Yine hangi sektörlerde mülteci çocuk işçilerin ağırlıklı olarak çalıştığı bilinmiyor. TÜİK açıkladığı çocuk işçiliği raporuna mülteci çocukları dâhil etmiyor. Kimi derneklerin yaptıkları araştırmalar tabii Suriyeli mülteci çocukların daha çok verilere dâhil edilmesiyle kısıtlı da olsa bir fikir edinilmesini sağlıyor.
” Deri Tekstil ve Kundura İşçileri Derneği, İzmir’de 100 mülteci aileyle görüştü. Çocuğun çalışma saatleri sorulan mülteci ailelerden 26’sı çocuğunun 11-12 saat, 8'i 6-7 saat çalıştığını söylerken, 9'u ise belirsiz olduğunu belirtti. 11-12 saat çalışan çocukların tamamının tekstil ve kundura atölyelerinde ya da lokanta ve büfelerde çalıştığı görüldü.” (https://isigmeclisi.org/20674-pandemi-de-multeci-cocuk-isciligi-raporu-deri-tekstil-ve-kundura-is)

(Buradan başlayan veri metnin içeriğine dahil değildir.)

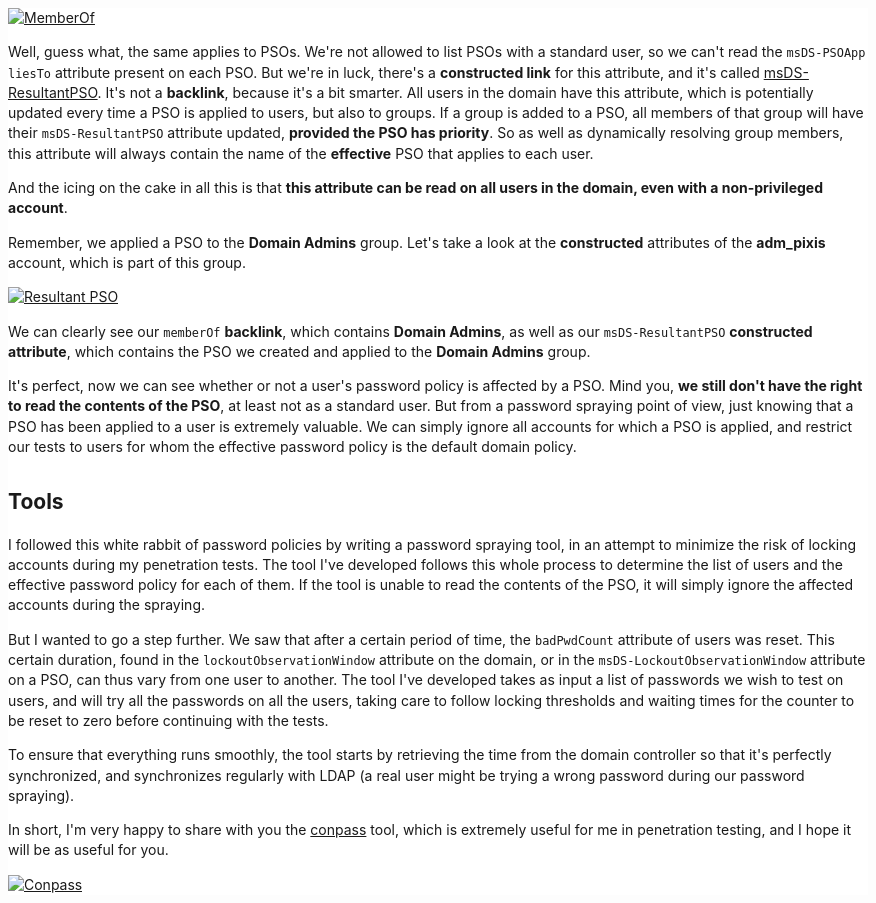 [![MemberOf](/assets/uploads/2024/05/memberof.png)](/assets/uploads/2024/05/memberof.png)

Well, guess what, the same applies to PSOs. We're not allowed to list PSOs with a standard user, so we can't read the `msDS-PSOAppliesTo` attribute present on each PSO. But we're in luck, there's a **constructed link** for this attribute, and it's called [msDS-ResultantPSO](https://learn.microsoft.com/en-us/openspecs/windows_protocols/ms-adts/ad735d45-ba6a-42fc-a41c-e91ced8e72d9). It's not a **backlink**, because it's a bit smarter. All users in the domain have this attribute, which is potentially updated every time a PSO is applied to users, but also to groups. If a group is added to a PSO, all members of that group will have their `msDS-ResultantPSO` attribute updated, **provided the PSO has priority**. So as well as dynamically resolving group members, this attribute will always contain the name of the **effective** PSO that applies to each user.

And the icing on the cake in all this is that **this attribute can be read on all users in the domain, even with a non-privileged account**.

Remember, we applied a PSO to the **Domain Admins** group. Let's take a look at the **constructed** attributes of the **adm_pixis** account, which is part of this group.

[![Resultant PSO](/assets/uploads/2024/05/msds_resultantpso.png)](/assets/uploads/2024/05/msds_resultantpso.png)

We can clearly see our `memberOf` **backlink**, which contains **Domain Admins**, as well as our `msDS-ResultantPSO` **constructed attribute**, which contains the PSO we created and applied to the **Domain Admins** group.

It's perfect, now we can see whether or not a user's password policy is affected by a PSO. Mind you, **we still don't have the right to read the contents of the PSO**, at least not as a standard user. But from a password spraying point of view, just knowing that a PSO has been applied to a user is extremely valuable. We can simply ignore all accounts for which a PSO is applied, and restrict our tests to users for whom the effective password policy is the default domain policy.

## Tools

I followed this white rabbit of password policies by writing a password spraying tool, in an attempt to minimize the risk of locking accounts during my penetration tests. The tool I've developed follows this whole process to determine the list of users and the effective password policy for each of them. If the tool is unable to read the contents of the PSO, it will simply ignore the affected accounts during the spraying.

But I wanted to go a step further. We saw that after a certain period of time, the `badPwdCount` attribute of users was reset. This certain duration, found in the `lockoutObservationWindow` attribute on the domain, or in the `msDS-LockoutObservationWindow` attribute on a PSO, can thus vary from one user to another. The tool I've developed takes as input a list of passwords we wish to test on users, and will try all the passwords on all the users, taking care to follow locking thresholds and waiting times for the counter to be reset to zero before continuing with the tests.

To ensure that everything runs smoothly, the tool starts by retrieving the time from the domain controller so that it's perfectly synchronized, and synchronizes regularly with LDAP (a real user might be trying a wrong password during our password spraying).

In short, I'm very happy to share with you the [conpass](https://github.com/login-securite/conpass) tool, which is extremely useful for me in penetration testing, and I hope it will be as useful for you.

[![Conpass](/assets/uploads/2024/05/conpass.png)](/assets/uploads/2024/05/conpass.png)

Mülteciler, yetişkiniyle çocuğu ile hayatta kalmanın bedelini kayıtsız kötü koşullarda çalışarak ödüyorlar.
Savaşlar halkın büyük bir bölümü için yoksulluk iken, belirli bir azınlık için ise servet biriktirme ve artırma olanağı demek. Çocukların bombaların arasında can güvenliği riski ile değil, karnı tok sırtı pek olmasının yolu savaşlara ve yoksulluğa karşı birlikte olmamızdan geçiyor. Mültecilik bir sonuçtur. Nedeninin yol açtığı sonuçla değil, neden ile kavga vermek gerekiyor.